WHAT THIS TASK INVOLVES
Wherever a line of the data contains "tkzDefPoint", copy that line.

LISTED ENTRIES

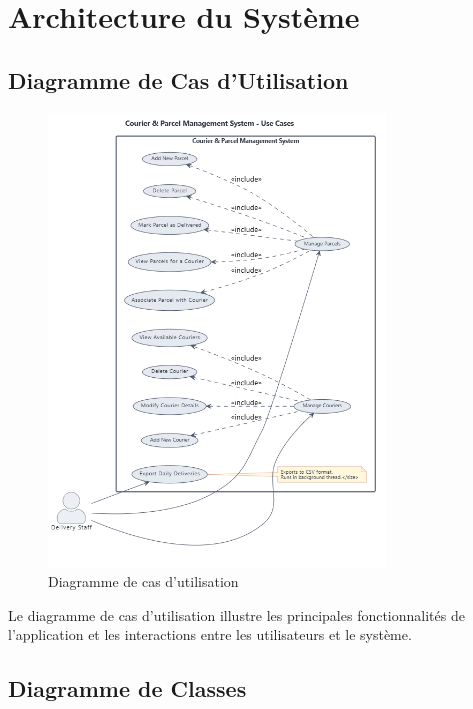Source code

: \documentclass{rapportENSIAS}
\begin{document}
\section{Architecture du Syst\`{e}me}

\subsection{Diagramme de Cas d'Utilisation}

\begin{figure}[H]
    \centering
    \includegraphics[width=0.8\textwidth]{UseCase Diagram.png}
    \caption{Diagramme de cas d'utilisation}
    \label{fig:usecase}
\end{figure}

Le diagramme de cas d'utilisation illustre les principales fonctionnalit\'{e}s de l'application et les interactions entre les utilisateurs et le syst\`{e}me.

\subsection{Diagramme de Classes}
\end{document}
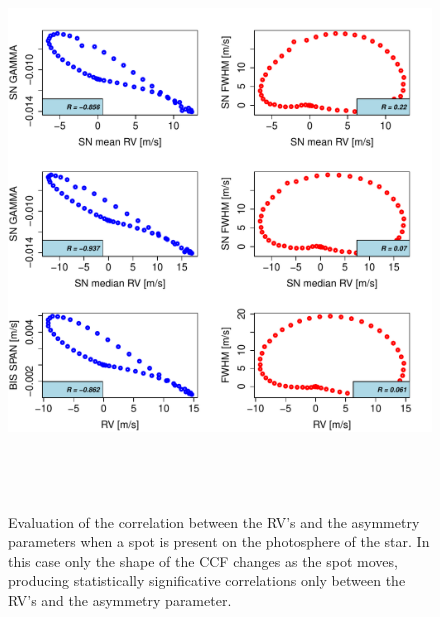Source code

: \documentclass{aa}
\begin{document}
\begin{figure}[htbp]
   \centering
\includegraphics[height = 6in]{SOAP_SPOT_Comparison_para_SN.pdf} 
   \caption{Evaluation of the correlation between the RV's and the asymmetry parameters when a spot is present on the photosphere of the star. In this case only the shape of the CCF changes as the spot moves, producing statistically significative correlations only between the RV's and the asymmetry parameter.}
    \label{fig:spot.corr}
\end{figure}
\end{document}
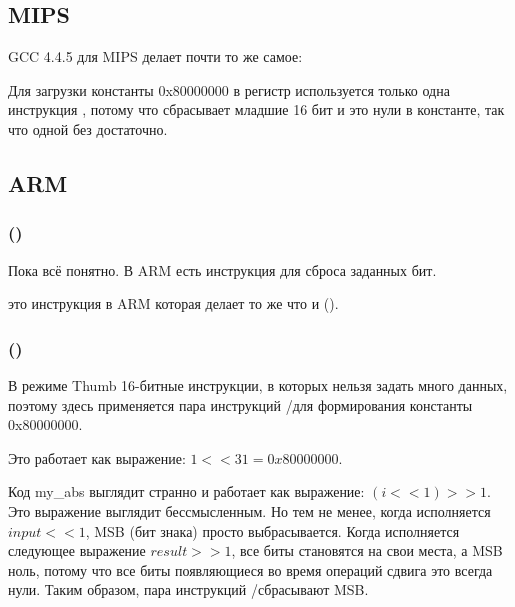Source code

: \subsection{MIPS}

GCC 4.4.5 для MIPS делает почти то же самое:



Для загрузки константы 0x80000000 в регистр используется только одна инструкция \LUI, потому что \LUI сбрасывает
младшие 16 бит и это нули в константе, так что одной \LUI без \ORI достаточно.

\subsection{ARM}

\subsubsection{\OptimizingKeilVI (\ARMMode)}



Пока всё понятно.
В ARM есть инструкция \BIC для сброса заданных бит.

\EOR это инструкция в ARM которая делает то же что и \XOR ().

\subsubsection{\OptimizingKeilVI (\ThumbMode)}



В режиме Thumb 16-битные инструкции, в которых нельзя задать много данных, поэтому здесь
применяется пара инструкций \MOVS/\LSLS для формирования константы 0x80000000.

Это работает как выражение: $1<<31 = 0x80000000$.

Код my\_abs выглядит странно и работает как выражение: $(i<<1)>>1$.
Это выражение выглядит бессмысленным.
Но тем не менее, когда исполняется $input<<1$, \ac{MSB} (бит знака) просто выбрасывается.
Когда исполняется следующее выражение $result>>1$, все биты становятся на свои места,
а \ac{MSB} ноль, потому что все  биты появляющиеся во время операций сдвига это всегда нули.
Таким образом, пара инструкций \LSLS/\LSRS сбрасывают \ac{MSB}.

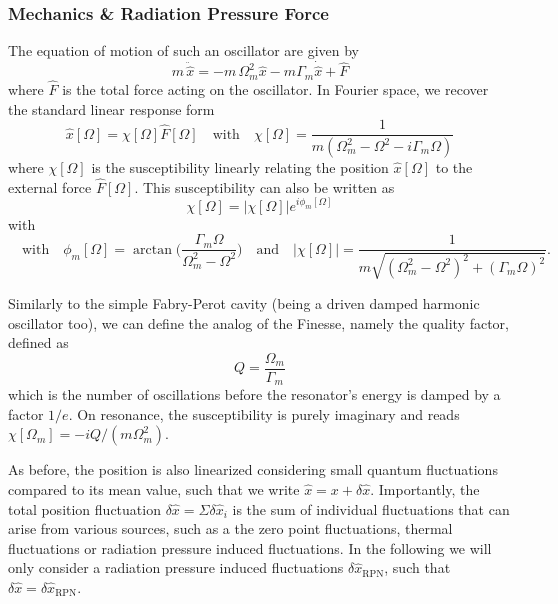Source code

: \subsubsection{Mechanics \& Radiation Pressure Force }
The equation of motion of such an oscillator are given by 
\begin{equation}
  m \, \ddot{\hat x} = -m \, \Omega_m^2 \hat x - m \Gamma_m \dot{\hat x} + \hat F
\end{equation}
where $\hat F$ is the total force acting on the oscillator.
In Fourier space, we recover the standard linear response form
\begin{equation}
  \hat x [\Omega] = \chi[\Omega] \hat F[\Omega] \quad \text{with} \quad \chi[\Omega] = \frac{1}{m(\Omega_m^2 - \Omega^2 - i \Gamma_m \Omega)}
\end{equation}
where $\chi[\Omega]$ is the susceptibility linearly relating the position $\hat x [\Omega]$ to the external force $\hat F[\Omega]$. This susceptibility can also be written as 
\begin{equation}
  \chi[\Omega] = |\chi[\Omega]| e^{i \phi_m[\Omega]}
\end{equation}
with 
\begin{equation*}  
  \quad \text{with} \quad \phi_m[\Omega] = \arctan\Big(\frac{\Gamma_m \Omega}{\Omega_m^2 - \Omega^2}\Big) \quad \text{and} \quad |\chi[\Omega]| = \frac{1}{m\sqrt{(\Omega_m^2 - \Omega^2)^2 + (\Gamma_m \Omega)^2}}.
\end{equation*}


Similarly to the simple Fabry-Perot cavity (being a driven damped harmonic oscillator too), we can define the analog of the Finesse, namely the quality factor, defined as 
\begin{equation}
  Q = \frac{\Omega_m}{\Gamma_m}
\end{equation}
which is the number of oscillations before the resonator's energy is damped by a factor $1/e$. On resonance, the susceptibility is purely imaginary and reads $\chi[\Omega_m] = -i Q/(m \Omega_m^2)$. 

As before, the position is also linearized considering small quantum fluctuations compared to its mean value, such that we write $\hat{x}= x + \delta \hat{x}$. Importantly, the total position fluctuation $\delta \hat{x} = \Sigma \delta \hat{x}_i$ is the sum of individual fluctuations that can arise from various sources, such as a the zero point fluctuations, thermal fluctuations or radiation pressure induced fluctuations. In the following we will only consider a radiation pressure induced fluctuations $\delta \hat{x}_{\mathrm{RPN}}$, such that $\delta \hat{x} =  \delta \hat{x}_{\mathrm{RPN}}$. 

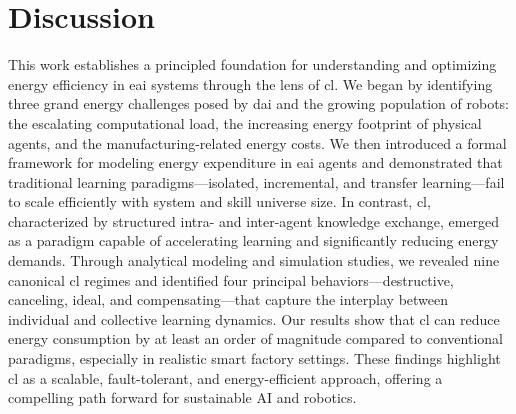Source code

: \documentclass[12pt]{article}
\begin{document}
\section*{Discussion}\label{sec:discussion}

This work establishes a principled foundation for understanding and optimizing energy efficiency in \acl{eai} systems through the lens of \acl{cl}. We began by identifying three grand energy challenges posed by \ac{dai} and the growing population of robots: the escalating computational load, the increasing energy footprint of physical agents, and the manufacturing-related energy costs. We then introduced a formal framework for modeling energy expenditure in \ac{eai} agents and demonstrated that traditional learning paradigms---isolated, incremental, and transfer learning---fail to scale efficiently with system and skill universe size. In contrast, \acl{cl}, characterized by structured intra- and inter-agent knowledge exchange, emerged as a paradigm capable of accelerating learning and significantly reducing energy demands. Through analytical modeling and simulation studies, we revealed nine canonical \ac{cl} regimes and identified four principal behaviors---destructive, canceling, ideal, and compensating---that capture the interplay between individual and collective learning dynamics. Our results show that \ac{cl} can reduce energy consumption by at least an order of magnitude compared to conventional paradigms, especially in realistic smart factory settings. These findings highlight \ac{cl} as a scalable, fault-tolerant, and energy-efficient approach, offering a compelling path forward for sustainable AI and robotics.

\end{document}
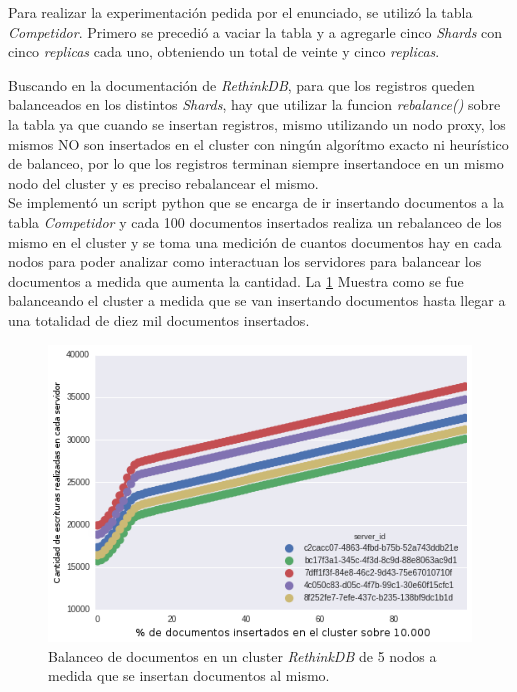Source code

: Para realizar la experimentación pedida por el enunciado, se utilizó la tabla \textit{Competidor}. Primero se precedió a vaciar la tabla y a agregarle cinco \textit{Shards} con cinco \textit{replicas} cada uno, obteniendo un total de veinte y cinco \textit{replicas}.

Buscando en la documentación de \textit{RethinkDB}, para que los registros queden balanceados en los distintos \textit{Shards}, hay que utilizar la funcion \textit{rebalance()} sobre la tabla ya que cuando se insertan registros, mismo utilizando un nodo proxy, los mismos NO son insertados en el cluster con ningún algorítmo exacto ni heurístico de balanceo, por lo que los registros terminan siempre insertandoce en un mismo nodo del cluster y es preciso rebalancear el mismo. \\

Se implementó un script python que se encarga de ir insertando documentos a la tabla \textit{Competidor} y cada 100 documentos insertados realiza un rebalanceo de los mismo en el cluster y se toma una medición de cuantos documentos hay en cada nodos para poder analizar como interactuan los servidores para balancear los documentos a medida que aumenta la cantidad. La \ref{fig: cluster} Muestra como se fue balanceando el cluster a medida que se van insertando documentos hasta llegar a una totalidad de diez mil documentos insertados. \\

\begin{figure}[H]
  \centering
    \includegraphics[scale=0.6]{../graficos/cluster.png}
  \caption{Balanceo de documentos en un cluster \textit{RethinkDB} de 5 nodos a medida que se insertan documentos al mismo.}
  \label{fig: cluster}
\end{figure}

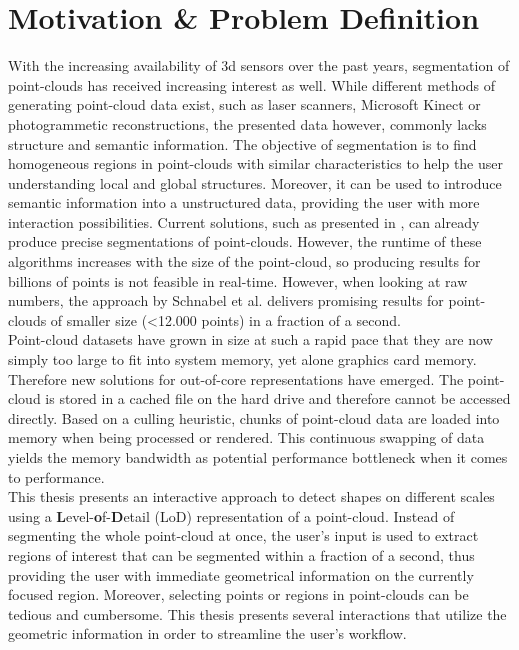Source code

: \section{Motivation \& Problem Definition}

With the increasing availability of 3d sensors over the past years, segmentation of point-clouds has received increasing interest as well. While different methods of generating point-cloud data exist, such as laser scanners, Microsoft Kinect or photogrammetic reconstructions, the presented data however, commonly lacks structure and semantic information. The objective of segmentation is to find homogeneous regions in point-clouds with similar characteristics to help the user understanding local and global structures. Moreover, it can be used to introduce semantic information into a unstructured data, providing the user with more interaction possibilities. Current solutions, such as presented in \cite{schnabel-2007-efficient}, \cite{schnabel-2007-ransac} can already produce precise segmentations of point-clouds. However, the runtime of these algorithms increases with the size of the point-cloud, so producing results for billions of points is not feasible in real-time. However, when looking at raw numbers, the approach by Schnabel et al. \cite{schnabel-2007-ransac} delivers promising results for point-clouds of smaller size (\textless 12.000 points) in a fraction of a second. 
\\
Point-cloud datasets have grown in size at such a rapid pace that they are now simply too large to fit into system memory, yet alone graphics card memory. Therefore new solutions for out-of-core representations have emerged. The point-cloud is stored in a cached file on the hard drive and therefore cannot be accessed directly. Based on a culling heuristic, chunks of point-cloud data are loaded into memory when being processed or rendered. This continuous swapping of data yields the memory bandwidth as potential performance bottleneck when it comes to performance.
\\
This thesis presents an interactive approach to detect shapes on different scales using a \textbf{L}evel-\textbf{o}f-\textbf{D}etail (LoD) representation of a point-cloud. Instead of segmenting the whole point-cloud at once, the user's input is used to extract regions of interest that can be segmented within a fraction of a second, thus providing the user with immediate geometrical information on the currently focused region. Moreover, selecting points or regions in point-clouds can be tedious and cumbersome. This thesis presents several interactions that utilize the geometric information in order to streamline the user's workflow. 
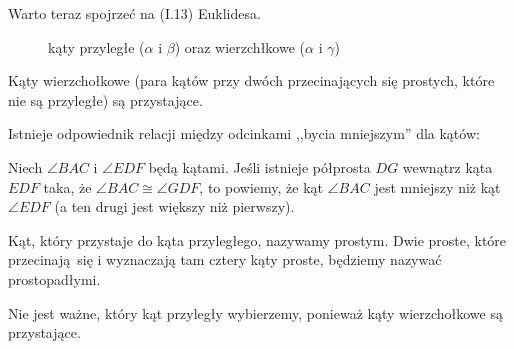 Warto teraz spojrzeć na (I.13) Euklidesa.

\begin{figure}[H] \centering
\begin{comment}
\begin{tikzpicture}[scale=.6]
    \tkzDefPoint(-4, -2){A}
    \tkzDefPoint(4, 2){B}
    \tkzDefPoint(4, -2){C}
    \tkzDefPoint(-4, 2){D}
    \tkzDefPoint(0, 0){Zero}
    \tkzDefPoint(0, 0.7){X1}
    \tkzDefPoint(-1.7, 0){X2}
    \tkzDefPoint(1.7, 0){X3}
    \tkzMarkAngle[arc=l,size=1.2,mark=||](D,Zero,A)
    \tkzMarkAngle[arc=l,size=1.2,mark=||](C,Zero,B)
    \tkzMarkAngle[arc=ll,size=1.2](B,Zero,D)

    \tkzDrawSegments[line width=0.3mm](A,B)
    \tkzDrawSegments[line width=0.3mm](C,D)
    \tkzLabelPoint[anchor=center](X1){$\beta$}
    \tkzLabelPoint[anchor=center](X2){$\alpha$}
    \tkzLabelPoint[anchor=center](X3){$\gamma$}

\end{tikzpicture}
\end{comment}
    \caption{kąty przyległe ($\alpha$ i $\beta$) oraz wierzchłkowe ($\alpha$ i $\gamma$)}
\end{figure}

\begin{proposition}
    Kąty wierzchołkowe (para kątów przy dwóch przecinających się prostych, które nie są przyległe) są przystające.
\end{proposition}


Istnieje odpowiednik relacji między odcinkami ,,bycia mniejszym'' dla kątów:

\begin{definition}
    Niech $\angle BAC$ i $\angle EDF$ będą kątami.
    Jeśli istnieje półprosta $DG$ wewnątrz kąta $EDF$ taka, że $\angle BAC \cong \angle GDF$, to powiemy, że kąt $\angle BAC$ jest mniejszy niż kąt $\angle EDF$ (a ten drugi jest większy niż pierwszy).
\end{definition}

\begin{definition}
    Kąt, który przystaje do kąta przyległego, nazywamy prostym.
    Dwie proste, które przecinają się i wyznaczają tam cztery kąty proste, będziemy nazywać prostopadłymi.
\end{definition}

Nie jest ważne, który kąt przyległy wybierzemy, ponieważ kąty wierzchołkowe są przystające.
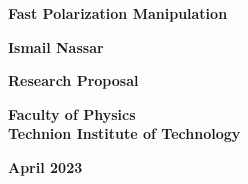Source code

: \thispagestyle{empty}
\begin{center}
\Large

\textbf{Fast Polarization Manipulation}

\vspace{2.0in}

\textbf{Ismail Nassar}

\vspace{1.5in}

\textbf{Research Proposal}

\vspace{0.5in}

\textbf{Faculty of Physics}\\
\textbf{Technion Institute of Technology}



\textbf{April 2023}
\end{center}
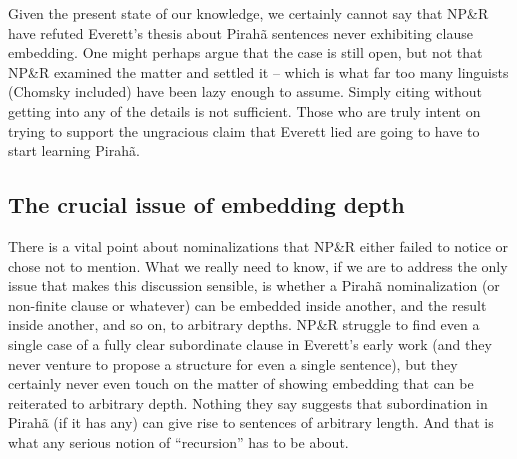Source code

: \documentclass[output=paper,colorlinks,citecolor=brown
]{langscibook}
\begin{document}
\begin{sloppypar}
Given the present state of our knowledge, we certainly cannot say that
NP\&R have refuted Everett's thesis about Pirah{\~a} sentences never
exhibiting clause embedding. One might perhaps argue that the case
is still open, but not that NP\&R examined the matter and settled it
-- which is what far too many linguists (Chomsky included) have been
lazy enough to assume. Simply citing \citet{NevPesRod09a} without
getting into any of the details is not sufficient. Those who are truly
intent on trying to support the ungracious claim that Everett lied
are going to have to start learning Pirah{\~a}.
\end{sloppypar}

\subsection{The crucial issue of embedding depth}\largerpage

There is a vital point about nominalizations that NP\&R either failed
to notice or chose not to mention. What we really need to know, if we
are to address the only issue that makes this discussion sensible, is
whether a Pirah{\~a} nominalization (or non-finite clause or whatever)
can be embedded inside another, and the result inside another, and so
on, to arbitrary depths. NP\&R struggle to find even a single case of
a fully clear subordinate clause in Everett's early work (and they
never venture to propose a structure for even a single sentence), but
they certainly never even touch on the matter of showing embedding that
can be reiterated to arbitrary depth. Nothing they say suggests that
subordination in Pirah{\~a} (if it has any) can give rise to sentences
of arbitrary length. And that is what any serious notion of ``recursion''
has to be about.
\end{document}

EXERCISE OUTPUT
    \tkzDefPoint(-4, -2){A}
    \tkzDefPoint(4, 2){B}
    \tkzDefPoint(4, -2){C}
    \tkzDefPoint(-4, 2){D}
    \tkzDefPoint(0, 0){Zero}
    \tkzDefPoint(0, 0.7){X1}
    \tkzDefPoint(-1.7, 0){X2}
    \tkzDefPoint(1.7, 0){X3}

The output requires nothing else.